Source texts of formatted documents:
◇ ◇ ◇ ◇ ◇
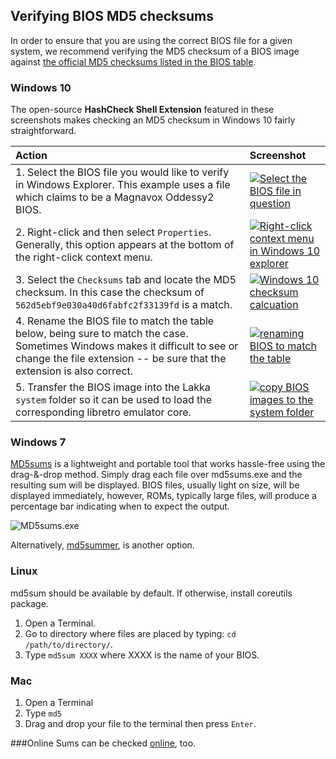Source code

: ## Verifying BIOS MD5 checksums

In order to ensure that you are using the correct BIOS file for a given system, we recommend verifying the MD5 checksum of a BIOS image against [the official MD5 checksums listed in the BIOS table](BIOSes#bios-requirements-table).

### Windows 10
The open-source **HashCheck Shell Extension** featured in these screenshots makes checking an MD5 checksum in Windows 10 fairly straightforward.

| Action | Screenshot |
|:---|:---|
| 1. Select the BIOS file you would like to verify in Windows Explorer. This example uses a file which claims to be a Magnavox Oddessy2 BIOS. | [![Select the BIOS file in question](http://i.imgur.com/pcvYCl0.png)](http://i.imgur.com/pcvYCl0.png) |
| 2. Right-click and then select `Properties`. Generally, this option appears at the bottom of the right-click context menu. | [![Right-click context menu in Windows 10 explorer](http://i.imgur.com/P1H5ACa.png)](http://i.imgur.com/P1H5ACa.png) |
| 3. Select the `Checksums` tab and locate the MD5 checksum. In this case the checksum of `562d5ebf9e030a40d6fabfc2f33139fd` is a match. | [![Windows 10 checksum calcuation](http://i.imgur.com/fu0XwXO.png)](http://i.imgur.com/fu0XwXO.png) |
| 4. Rename the BIOS file to match the table below, being sure to match the case. Sometimes Windows makes it difficult to see or change the file extension -- be sure that the extension is also correct. | [![renaming BIOS to match the table](http://i.imgur.com/BMlMxR0.png)](http://i.imgur.com/BMlMxR0.png)|
| 5. Transfer the BIOS image into the Lakka `system` folder so it can be used to load the corresponding libretro emulator core. | [![copy BIOS images to the system folder](http://i.imgur.com/DOBSwZA.png)](http://i.imgur.com/DOBSwZA.png) |

### Windows 7
[MD5sums](http://www.pc-tools.net/win32/md5sums/) is a lightweight and portable tool that works hassle-free using the drag-&-drop method. Simply drag each file over md5sums.exe and the resulting sum will be displayed. BIOS files, usually light on size, will be displayed immediately, however, ROMs, typically large files, will produce a percentage bar indicating when to expect the output.

![MD5sums.exe](http://i.imgur.com/3X4Scrp.gif)

Alternatively, [md5summer](http://md5summer.org), is another option.

### Linux
md5sum should be available by default. If otherwise, install coreutils package.

1. Open a Terminal.
2. Go to directory where files are placed by typing: `cd /path/to/directory/`.
3. Type `md5sum XXXX` where XXXX is the name of your BIOS.

### Mac
1. Open a Terminal
2. Type `md5`
3. Drag and drop your file to the terminal then press `Enter`.

###Online
Sums can be checked [online](https://lmddgtfy.net/?q=md5%20online), too.
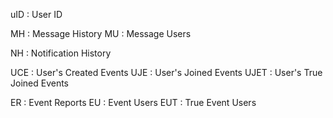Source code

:uID : User ID






MH : Message History
MU : Message Users

NH : Notification History

UCE : User's Created Events
UJE : User's Joined Events
UJET : User's True Joined Events

ER : Event Reports
EU : Event Users
EUT : True Event Users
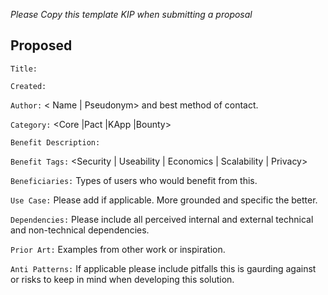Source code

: *Please Copy this template KIP when submitting a proposal*

Proposed
---

`Title:`<add succinct but descriptive title>  

`Created:` <Insert date proposed.>  

`Author:` < Name | Pseudonym> and best method of contact.  

`Category:` <Core |Pact |KApp |Bounty>  

`Benefit Description:`  

`Benefit Tags:` <Security | Useability | Economics | Scalability | Privacy>  

`Beneficiaries:` Types of users who would benefit from this.  

`Use Case:` Please add if applicable. More grounded and specific the better.  

`Dependencies:` Please include all perceived internal and external technical and
non-technical dependencies.  

`Prior Art:` Examples from other work or inspiration.  

`Anti Patterns:` If applicable please include pitfalls this is gaurding against
or risks to keep in mind when developing this solution.  
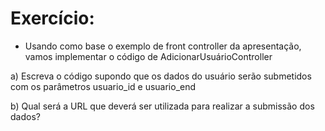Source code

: # Exercício:
 - Usando como base o exemplo de front controller da apresentação, vamos implementar o código de AdicionarUsuárioController

a) Escreva o código supondo que os dados do usuário serão submetidos com os parâmetros usuario_id e usuario_end

b) Qual será a URL que deverá ser utilizada para realizar a submissão dos dados?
◇ ◇ ◇ ◇ ◇
Leave out every picture, and copy exactly the lines above starting at the one holding "UCE : User's Created Events" and ending at the one holding "a) Escreva o", no more and no less.

• SOLVED EXERCISE:
UCE : User's Created Events
UJE : User's Joined Events
UJET : User's True Joined Events

ER : Event Reports
EU : Event Users
EUT : True Event Users
Source code

: *Please Copy this template KIP when submitting a proposal*

Proposed
---

`Title:`<add succinct but descriptive title>  

`Created:` <Insert date proposed.>  

`Author:` < Name | Pseudonym> and best method of contact.  

`Category:` <Core |Pact |KApp |Bounty>  

`Benefit Description:`  

`Benefit Tags:` <Security | Useability | Economics | Scalability | Privacy>  

`Beneficiaries:` Types of users who would benefit from this.  

`Use Case:` Please add if applicable. More grounded and specific the better.  

`Dependencies:` Please include all perceived internal and external technical and
non-technical dependencies.  

`Prior Art:` Examples from other work or inspiration.  

`Anti Patterns:` If applicable please include pitfalls this is gaurding against
or risks to keep in mind when developing this solution.  
Source code

: # Exercício:
 - Usando como base o exemplo de front controller da apresentação, vamos implementar o código de AdicionarUsuárioController

a) Escreva o código supondo que os dados do usuário serão submetidos com os parâmetros usuario_id e usuario_end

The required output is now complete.